= Navy Records Society =

The Navy Records Society was established in 1893 as a scholarly text publication society to publish historical documents relating to the history of the Royal Navy. Professor Sir John Knox Laughton and Admiral Sir Cyprian Bridge were the key leaders who organized the society, basing it on the model of earlier organisations such as the Hakluyt Society and the Camden Society. The American naval historian, Rear Admiral Alfred Thayer Mahan, was one of the first overseas members to join the Navy Records Society.

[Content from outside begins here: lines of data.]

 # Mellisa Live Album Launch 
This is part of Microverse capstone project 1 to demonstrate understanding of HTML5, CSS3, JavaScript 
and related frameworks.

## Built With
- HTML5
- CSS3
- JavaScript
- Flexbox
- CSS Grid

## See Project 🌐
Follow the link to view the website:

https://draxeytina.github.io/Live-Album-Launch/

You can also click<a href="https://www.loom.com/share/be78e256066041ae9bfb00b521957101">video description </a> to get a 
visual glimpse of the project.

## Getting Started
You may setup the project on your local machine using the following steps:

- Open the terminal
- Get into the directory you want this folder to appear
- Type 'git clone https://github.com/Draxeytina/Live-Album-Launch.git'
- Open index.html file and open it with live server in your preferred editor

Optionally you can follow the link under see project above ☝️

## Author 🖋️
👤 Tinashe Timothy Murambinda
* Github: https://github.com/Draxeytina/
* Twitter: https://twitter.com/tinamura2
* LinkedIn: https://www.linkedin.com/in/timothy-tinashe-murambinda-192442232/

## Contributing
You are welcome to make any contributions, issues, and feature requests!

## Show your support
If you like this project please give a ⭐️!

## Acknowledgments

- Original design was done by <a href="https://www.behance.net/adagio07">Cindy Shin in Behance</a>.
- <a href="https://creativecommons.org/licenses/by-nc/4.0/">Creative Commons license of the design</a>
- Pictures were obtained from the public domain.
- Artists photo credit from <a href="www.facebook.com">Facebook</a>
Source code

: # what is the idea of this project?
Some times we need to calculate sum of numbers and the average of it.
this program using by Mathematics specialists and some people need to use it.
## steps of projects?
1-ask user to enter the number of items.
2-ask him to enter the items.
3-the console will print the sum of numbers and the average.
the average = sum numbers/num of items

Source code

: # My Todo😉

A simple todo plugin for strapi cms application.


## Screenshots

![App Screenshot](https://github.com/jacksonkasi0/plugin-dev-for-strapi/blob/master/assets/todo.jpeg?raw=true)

The society has published volumes of original documents and papers almost every year since its foundation. The volumes cover all the major figures in British naval history, such as Nelson, Beatty and Cunningham, and a wide range of topics, from signals and shipbuilding to strategy and politics. In 2006 the NRS published its 150th volume.

== Recent volumes ==

| Year | Editor | Title | Volume Number |
|---|---|---|---|
| 2016 | Paul Halpern | The Mediterranean Fleet, 1930–1939 ISBN 9781317024132 | 162 |
| 2014 | Dr M. S. Seligmann, Dr F. Nägler, Professor M. Epkenhans | The Naval Route to the Abyss: The Anglo-German Naval Race, 1895–1914 ISBN 9781472440938 | 161 |
| 2013 | Professor D. M. Loades, Dr C. S. Knighton | Elizabethan Naval Administration | 160 |
| 2012 | Dr B. Jones | The Fleet Air Arm in the Second World War, Volume I, 1939–1941 | 159 |
| 2011 | Professor P. Halpern | The Royal Navy and the Mediterranean, 1919–1929 | 158 |
| 2010 | Professor D. M. Loades, Dr C. S. Knighton | The Navy of Edward VI and Mary I | 157 |
| 2010 | M. Simpson | Anglo-American Naval Relations, 1919–1939 ISBN 9781351958349 | 156 |
| 2009 | Dr J. Byrn | Naval Courts Martial, 1793–1815 | 155 |
| 2009 | P. MacDougal | Chatham Dockyard, 1815–1865. The Industrial Transformation | 154 |
| 2008 | Dr S. Rose | The Naval Miscellany, Volume VII | 153 |

== Online magazine ==

The society has recently augmented its traditional book publishing activities with the launch of its Online Magazine, an ever-expanding online archive of miscellaneous British naval records. The online collection includes records in archives and museums as well as those in private collections which would otherwise never be seen. New postings to the archive are made at least once per month throughout the year. Every posting receives a detailed introduction explaining how or why the record is important and is posted alongside relevant links in the collection of the Royal Museums Greenwich and, where appropriate, relevant videos. Members can share their knowledge and comment on every posting.